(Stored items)

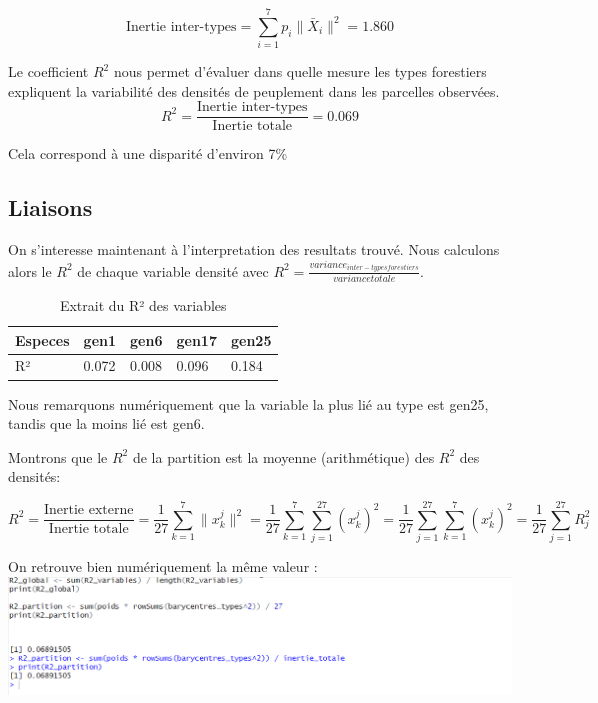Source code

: \documentclass{article}
\begin{document}
\[
\text{Inertie inter-types} = \sum_{i=1}^{7} p_i \|\bar{X}_i\|^2 = 1.860
\]

Le coefficient $R^2$ nous permet d'évaluer dans quelle mesure les types forestiers expliquent la variabilité des densités de peuplement dans les parcelles observées.
\[
R^2 = \frac{\text{Inertie inter-types}}{\text{Inertie totale}}=0.069
\]

Cela correspond à une disparité d'environ 7\%

\subsection{Liaisons}

On s'interesse maintenant à l'interpretation des resultats trouvé. Nous calculons alors le $R^2$ de chaque variable densité avec
 $R^2 = \frac{variance_{inter -typesforestiers}}{variance totale}$.

\begin{table}[H]
    \centering
    \begin{tabular}{|l|l|l|l|l|}
    \hline
    Especes & gen1  & gen6  & gen17 & gen25 \\ \hline
    R²      & 0.072 & 0.008 & 0.096 & 0.184 \\ \hline
    \end{tabular}
    \centering
    \caption{Extrait du R² des variables}
    \end{table}


Nous remarquons numériquement que la variable la plus lié au type est gen25, tandis que la moins lié est gen6.

Montrons que le $R^2$ de la partition est la moyenne (arithmétique) des $R^2$ des densités:

\[
R^2 = \frac{\text{Inertie externe}}{\text{Inertie totale}}
= \frac{1}{27} \sum_{k=1}^{7} \lVert x_k^j \rVert^2
= \frac{1}{27} \sum_{k=1}^{7} \sum_{j=1}^{27} (x_k^j)^2
= \frac{1}{27} \sum_{j=1}^{27} \sum_{k=1}^{7} (x_k^j)^2
= \frac{1}{27} \sum_{j=1}^{27} R_j^2
\]

On retrouve bien numériquement la même valeur :
\\
\includegraphics[width=1.5\textwidth]{preuve_info_p1.png}
\end{document}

# [Exercise instructions]
What is the number of lines in the data that include the word "frac"? State only that number.

# [Exercise response]
7